Common and distinguishing regulatory and expression characteristics of the highly related KorB proteins of Streptomycete plasmids pIJ101 and pSB24.2
The conjugative plasmid pIJ101 of the spore-forming bacterium Streptomyces lividans contains a regulatory gene, korB, whose product is required to repress potentially lethal expression of the pIJ101 kilB gene. The KorB protein also auto-regulates korB gene expression and may be involved in control of pIJ101 copy number. KorB (pIJ101) is expressed as a 10-kDa protein in S. lividans that is immediately processed to a mature 6-kDa repressor molecule. The conjugative Streptomyces cyanogenus plasmid pSB24.1 is deleted upon entry into S. lividans to form pSB24.2, a nonconjugative derivative that contains a korB gene nearly identical to that of pIJ101. Previous evidence that korB of pSB24.2 is capable of overriding pIJ101 kilB-associated lethality supported the notion that pIJ101 and pSB24.2 encode highly related, perhaps even identical conjugation systems.

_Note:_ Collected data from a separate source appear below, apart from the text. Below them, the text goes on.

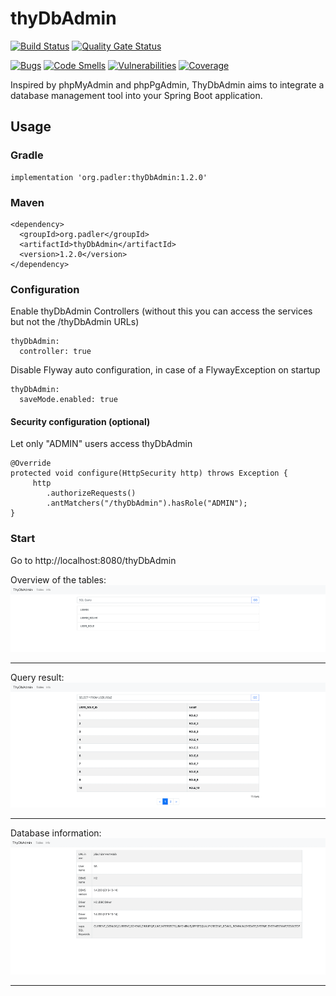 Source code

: # thyDbAdmin
[![Build Status](https://api.travis-ci.com/616slayer616/thyDbAdmin.svg?branch=master)](https://travis-ci.com/github/616slayer616/thyDbAdmin)
[![Quality Gate Status](https://sonarcloud.io/api/project_badges/measure?project=616slayer616_thyDbAdmin&metric=alert_status)](https://sonarcloud.io/dashboard?id=616slayer616_thyDbAdmin)

[![Bugs](https://sonarcloud.io/api/project_badges/measure?project=616slayer616_thyDbAdmin&metric=bugs)](https://sonarcloud.io/dashboard?id=616slayer616_thyDbAdmin)
[![Code Smells](https://sonarcloud.io/api/project_badges/measure?project=616slayer616_thyDbAdmin&metric=code_smells)](https://sonarcloud.io/dashboard?id=616slayer616_thyDbAdmin)
[![Vulnerabilities](https://sonarcloud.io/api/project_badges/measure?project=616slayer616_thyDbAdmin&metric=vulnerabilities)](https://sonarcloud.io/dashboard?id=616slayer616_thyDbAdmin)
[![Coverage](https://sonarcloud.io/api/project_badges/measure?project=616slayer616_thyDbAdmin&metric=coverage)](https://sonarcloud.io/dashboard?id=616slayer616_thyDbAdmin)

Inspired by phpMyAdmin and phpPgAdmin, ThyDbAdmin aims to integrate a database management tool into your Spring Boot application.

## Usage

### Gradle
```
implementation 'org.padler:thyDbAdmin:1.2.0'
```

### Maven
```
<dependency>
  <groupId>org.padler</groupId>
  <artifactId>thyDbAdmin</artifactId>
  <version>1.2.0</version>
</dependency>
```

### Configuration

Enable thyDbAdmin Controllers (without this you can access the services but not the /thyDbAdmin URLs)
```
thyDbAdmin:
  controller: true
```

Disable Flyway auto configuration, in case of a FlywayException on startup
```
thyDbAdmin:
  saveMode.enabled: true
```

#### Security configuration (optional)

Let only "ADMIN" users access thyDbAdmin
```
@Override
protected void configure(HttpSecurity http) throws Exception {
     http
        .authorizeRequests()
        .antMatchers("/thyDbAdmin").hasRole("ADMIN");
}
```

### Start

Go to http://localhost:8080/thyDbAdmin

Overview of the tables:
![Overview](/docs/img/overview.png)

---

Query result:
![Select](/docs/img/select.png)

---

Database information:
![Database info](/docs/img/db_info.png)

---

Here we show that KorB (pIJ101) and KorB (pSB24.2) repress transcription from the pIJ101 kilB promoter equally well, although differences exist with respect to their interactions with kilB promoter sequences. Despite high sequence and functional similarities, KorB (pSB24.2) was found to exist as multiple stable forms ranging in size from 10 to 6 kDa both in S. lividans and S. cyanogenus. Immediate processing of KorB (pIJ101) exclusively to the 6-kDa repressor form meanwhile was conserved between the two species. A feature common to both proteins was a marked increase in expression or accumulation upon sporulation, an occurrence that may indicate a particular need for increased quantities of this regulatory protein upon spore germination and resumption of active growth of plasmid-containing cells.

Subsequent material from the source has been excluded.